Tempi duri per il dollaro
Il dollaro è talmente sotto tiro che c'è da chiedersi come mai gli Stati Uniti non stiano passando al contrattacco. Eppure la soglia della svalutazione vantaggiosa, sia come sostegno alle esportazioni, sia come ridimensionamento del debito, è stata oltrepassata da un pezzo. Tanto più che l'America è un importatore netto, e comprare con dollari svalutati non è proprio un affare. Una serie di segnali consigliano di tenere d'occhio le vicende del dollaro, date le inevitabili ripercussioni di una sua eventuale caduta, già pronosticata e da alcuni paesi anche assecondata. La questione è importante perché coinvolge la capacità degli Stati Uniti di mantenere la propria egemonia indebolita ormai da una quantità di fattori esterni ed interni.
La Cina ha annunciato a marzo che non permetterà alle multinazionali (quasi tutte americane) di passare dagli investimenti diretti in stabilimenti e reti produttive a quelli sul mercato azionario. Nel frattempo ha varato una holding statale per la razionalizzazione degli investimenti di parte dei suoi 1.100 miliardi di dollari, accumulati con il surplus commerciale, in titoli esteri (quasi tutti americani).

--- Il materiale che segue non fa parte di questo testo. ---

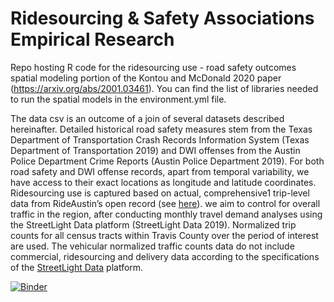 # Ridesourcing & Safety Associations Empirical Research
Repo hosting R code for the ridesourcing use - road safety outcomes spatial modeling portion of the Kontou and McDonald 2020 paper (https://arxiv.org/abs/2001.03461). You can find the list of libraries needed to run the spatial models in the environment.yml file. 

The data csv is an outcome of a join of several datasets described hereinafter. Detailed historical road safety measures stem from the Texas Department of Transportation Crash Records Information System (Texas Department of Transportation 2019) and DWI offenses from the Austin Police Department Crime Reports (Austin Police Department 2019). For both road safety and DWI offense records, apart from temporal variability, we have access to their exact locations as longitude and latitude coordinates. Ridesourcing use is captured based on actual, comprehensive1 trip-level data from RideAustin’s open record (see [here]()). we aim to control for overall traffic in the region, after conducting monthly travel demand analyses using the StreetLight Data platform (StreetLight Data 2019). Normalized trip counts for all census tracts within Travis County over the period of interest are used. The vehicular normalized traffic counts data do not include commercial, ridesourcing and delivery data according to the specifications of the [StreetLight Data](https://www.streetlightdata.com/?utm_source=Google-Adwords&utm_medium=Paid-Search&utm_campaign=StreetLight-Brand&utm_term=%2Bstreetlight%20%2Bdata&creative=372389731084&keyword=%2Bstreetlight%20%2Bdata&matchtype=b&network=g&device=c&utm_term=%2Bstreetlight%20%2Bdata&utm_campaign=StreetLight-Data-Brand&utm_source=adwords&utm_medium=ppc&hsa_acc=7146595976&hsa_cam=1079169723&hsa_grp=51692947334&hsa_ad=372389731084&hsa_src=g&hsa_tgt=kwd-419587122414&hsa_kw=%2Bstreetlight%20%2Bdata&hsa_mt=b&hsa_net=adwords&hsa_ver=3&gclid=EAIaIQobChMI-MyD5Pq76gIVhYbACh2y7wZtEAAYASAAEgJCWPD_BwE) platform.

[![Binder](https://mybinder.org/badge_logo.svg)](https://mybinder.org/v2/gh/ekontou/ridesourcing-safety/master)
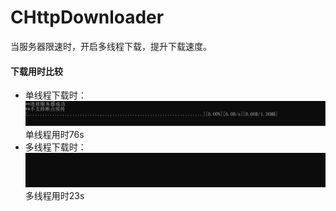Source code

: # CHttpDownloader
当服务器限速时，开启多线程下载，提升下载速度。  
#### 下载用时比较
* 单线程下载时：   
![image](https://github.com/YanYangB/CHttpDownloader/blob/master/image/single.gif)
单线程用时76s
* 多线程下载时：   
![image](https://github.com/YanYangB/CHttpDownloader/blob/master/image/multi.gif)
多线程用时23s
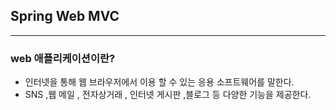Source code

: ## Spring Web MVC

---

### web 애플리케이션이란?

- 인터넷을 통해 웹 브라우저에서 이용 할 수 있는 응용 소프트웨어를 말한다.
- SNS ,웹 메일 , 전자상거래 , 인터넷 게시판 ,블로그 등 다양한 기능을 제공한다.
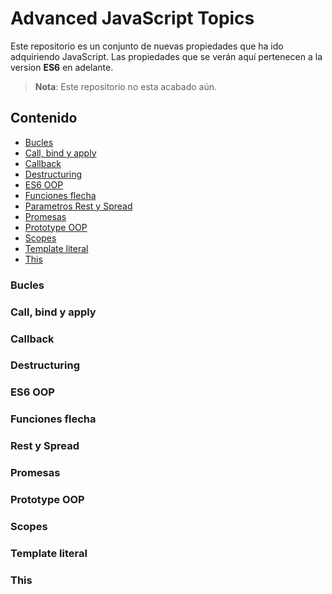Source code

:# Advanced JavaScript Topics

Este repositorio es un conjunto de nuevas propiedades que ha ido adquiriendo JavaScript. Las propiedades que se verán aquí pertenecen a la version **ES6** en adelante.

> **Nota**: Este repositorio no esta acabado aún. 

## Contenido

- [Bucles](#bucles)
- [Call, bind y apply](#call-bind-y-apply)
- [Callback](#callback)
- [Destructuring](#destructuring)
- [ES6 OOP](#es6-oop)
- [Funciones flecha](#funciones-flecha)
- [Parametros Rest y Spread](#rest-y-spread)
- [Promesas](#promesas)
- [Prototype OOP](#prototype-oop)
- [Scopes](#scopes)
- [Template literal](#template-literal)
- [This](#this)

### Bucles
### Call, bind y apply
### Callback
### Destructuring
### ES6 OOP
### Funciones flecha
### Rest y Spread
### Promesas
### Prototype OOP
### Scopes
### Template literal
### This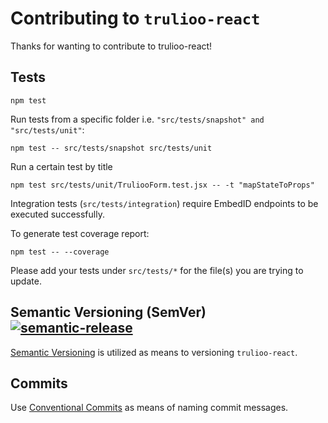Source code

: # Contributing to `trulioo-react`

Thanks for wanting to contribute to trulioo-react!

## Tests

`npm test`

Run tests from a specific folder i.e. `"src/tests/snapshot" and "src/tests/unit"`:

`npm test -- src/tests/snapshot src/tests/unit`

Run a certain test by title

`npm test src/tests/unit/TruliooForm.test.jsx -- -t "mapStateToProps"`

Integration tests (`src/tests/integration`) require EmbedID endpoints to be executed successfully.

To generate test coverage report:

`npm test -- --coverage`

Please add your tests under `src/tests/*` for the file(s) you are trying to update.

## Semantic Versioning (SemVer) [![semantic-release](https://img.shields.io/badge/%20%20%F0%9F%93%A6%F0%9F%9A%80-semantic--release-e10079.svg)](https://semver.org/)

[Semantic Versioning](https://semver.org/) is utilized as means to versioning `trulioo-react`.

## Commits

Use [Conventional Commits](https://www.conventionalcommits.org/en/v1.0.0/) as means of naming commit messages.
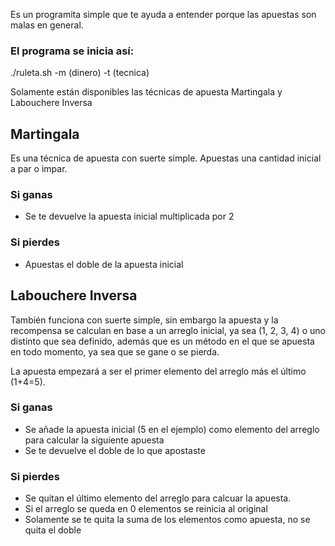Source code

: Es un programita simple que te ayuda a entender porque las apuestas son malas en general.

### El programa se inicia así: ###  

./ruleta.sh -m (dinero) -t (tecnica)

Solamente están disponibles las técnicas de apuesta Martingala y Labouchere Inversa

## **Martingala**  
Es una técnica de apuesta con suerte simple. Apuestas una cantidad inicial
a par o impar.
### Si ganas ###  
- Se te devuelve la apuesta inicial multiplicada por 2  
### Si pierdes ###  
- Apuestas el doble de la apuesta inicial  

## **Labouchere Inversa** ##
También funciona con suerte simple, sin embargo la apuesta y la recompensa se calculan en base a un arreglo inicial, ya sea (1, 2, 3, 4) o uno distinto que sea definido, además que es un método en el que se apuesta en todo momento, ya sea que se gane o se pierda.

La apuesta empezará a ser el primer elemento del arreglo más el último (1+4=5).

### Si ganas ###  
- Se añade la apuesta inicial (5 en el ejemplo) como elemento del arreglo para calcular la siguiente apuesta
- Se te devuelve el doble de lo que apostaste
### Si pierdes ###
- Se quitan el último elemento del arreglo para calcuar la apuesta.
- Si el arreglo se queda en 0 elementos se reinicia al original
- Solamente se te quita la suma de los elementos como apuesta, no se quita el doble
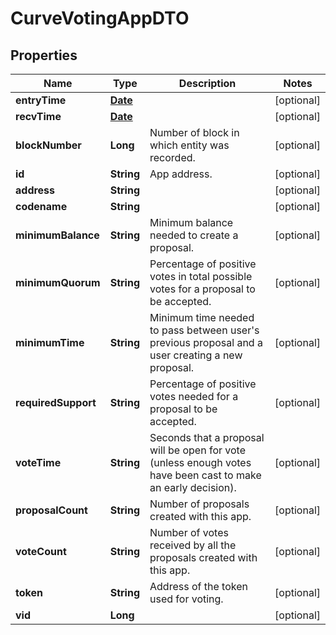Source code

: 

# CurveVotingAppDTO

## Properties

Name | Type | Description | Notes
------------ | ------------- | ------------- | -------------
**entryTime** | [**Date**](Date.md) |  |  [optional]
**recvTime** | [**Date**](Date.md) |  |  [optional]
**blockNumber** | **Long** | Number of block in which entity was recorded. |  [optional]
**id** | **String** | App address. |  [optional]
**address** | **String** |  |  [optional]
**codename** | **String** |  |  [optional]
**minimumBalance** | **String** | Minimum balance needed to create a proposal. |  [optional]
**minimumQuorum** | **String** | Percentage of positive votes in total possible votes for a proposal to be accepted. |  [optional]
**minimumTime** | **String** | Minimum time needed to pass between user&#39;s previous proposal and a user creating a new proposal. |  [optional]
**requiredSupport** | **String** | Percentage of positive votes needed for a proposal to be accepted. |  [optional]
**voteTime** | **String** | Seconds that a proposal will be open for vote (unless enough votes have been cast to make an early decision). |  [optional]
**proposalCount** | **String** | Number of proposals created with this app. |  [optional]
**voteCount** | **String** | Number of votes received by all the proposals created with this app. |  [optional]
**token** | **String** | Address of the token used for voting. |  [optional]
**vid** | **Long** |  |  [optional]




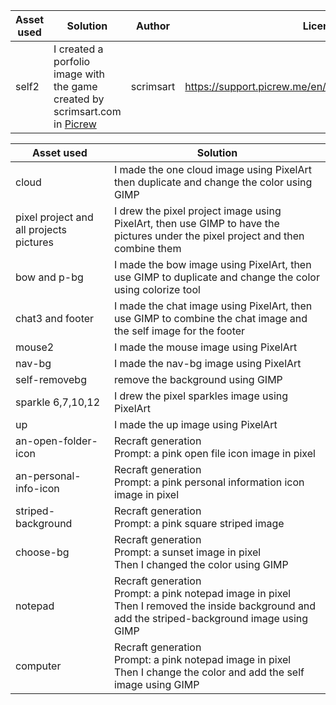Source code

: | Asset used  | Solution | Author | Licensed
| ------------- | ------------- | ------------- | ------------- | 
|  self2 | I created a porfolio image with the game created by scrimsart.com in [Picrew](https://picrew.me/en/image_maker/606067) | scrimsart| https://support.picrew.me/en/about_picrew_player/promise|

| Asset used  | Solution | 
| ------------- | ------------- | 
| cloud | I made the one cloud image using PixelArt then duplicate and change the color using GIMP | 
| pixel project and all projects pictures  | I drew the pixel project image using PixelArt, then use GIMP to have the pictures under the pixel project and then combine them|
| bow and p-bg  | I made the bow image using PixelArt, then use GIMP to duplicate and change the color using colorize tool |
| chat3 and footer  | I made the chat image using PixelArt, then use GIMP to combine the chat image and the self image for the footer |
|  mouse2 |  I made the mouse image using PixelArt |
| nav-bg  |  I made the nav-bg image using PixelArt |
|  self-removebg | remove the background using GIMP |
| sparkle 6,7,10,12  | I drew the pixel sparkles image using PixelArt |
| up  | I made the up image using PixelArt |
| an-open-folder-icon | Recraft generation<br>Prompt: a pink open file icon image in pixel |
| an-personal-info-icon  | Recraft generation<br> Prompt: a pink personal information icon image in pixel |
| striped-background  | Recraft generation<br> Prompt: a pink square striped image |
| choose-bg  | Recraft generation<br> Prompt: a sunset image in pixel<br> Then I changed the color using GIMP |
| notepad  | Recraft generation<br> Prompt: a pink notepad image in pixel<br> Then I removed the inside background and add the striped-background image using GIMP |
| computer  | Recraft generation<br> Prompt: a pink notepad image in pixel<br> Then I change the color and add the self image using GIMP |

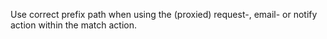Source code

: Use correct prefix path when using the (proxied) request-, email- or notify action within the match
action.
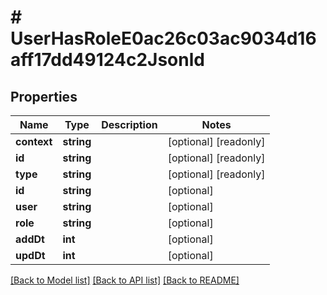 # # UserHasRoleE0ac26c03ac9034d16aff17dd49124c2Jsonld

## Properties

Name | Type | Description | Notes
------------ | ------------- | ------------- | -------------
**context** | **string** |  | [optional] [readonly]
**id** | **string** |  | [optional] [readonly]
**type** | **string** |  | [optional] [readonly]
**id** | **string** |  | [optional]
**user** | **string** |  | [optional]
**role** | **string** |  | [optional]
**addDt** | **int** |  | [optional]
**updDt** | **int** |  | [optional]

[[Back to Model list]](../../README.md#models) [[Back to API list]](../../README.md#endpoints) [[Back to README]](../../README.md)
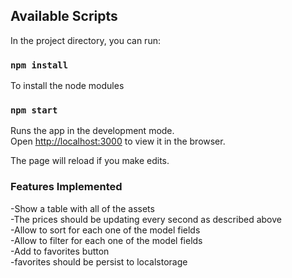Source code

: 
## Available Scripts

In the project directory, you can run:

### `npm install`
To install the node modules

### `npm start`

Runs the app in the development mode.<br />
Open [http://localhost:3000](http://localhost:3000) to view it in the browser.

The page will reload if you make edits.<br />


### Features Implemented

-Show a table with all of the assets <br/>
-The prices should be updating every second as described above <br/>
-Allow to sort for each one of the model fields <br/>
-Allow to filter for each one of the model fields <br/>
-Add to favorites button <br/>
-favorites should be persist to localstorage <br/>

Sempre in marzo l'OPEC (Organizzazione dei Paesi Esportatori del Petrolio), su pressione del Venezuela e dell'Iran, ha annunciato che sarà accelerata la tendenza a diversificare le valute usate per le transazioni sul petrolio, con un occhio particolare verso l'Euro, che sta diventando velocemente valuta di riserva sostitutiva.
Un avvenimento passato quasi sotto silenzio, ma che in campo internazionale avrà effetti politici, anche se non valutari, immediati, è il provvedimento iraniano, datato 21 marzo 2007, che rende illegale la circolazione del dollaro americano entro i confini del paese, pena il carcere. La Corea del Nord e la Malaysia hanno approvato un provvedimento simile pochi giorni dopo.
Secondo la Royal Bank of Scotland, la seconda banca del Regno Unito, il processo di diversificazione delle riserve, in molti paesi, più avanti di quanto non si voglia ammettere. Oltre ai paesi petroliferi, anche Italia, Russia, Svezia e Svizzera avrebbero variato significativamente le proprie riserve rafforzando le quote in euro e sterline. Una banca di Singapore ha confermato la tendenza, precisando che vi è stata una massiccia vendita di dollari fra settembre e dicembre del 2006.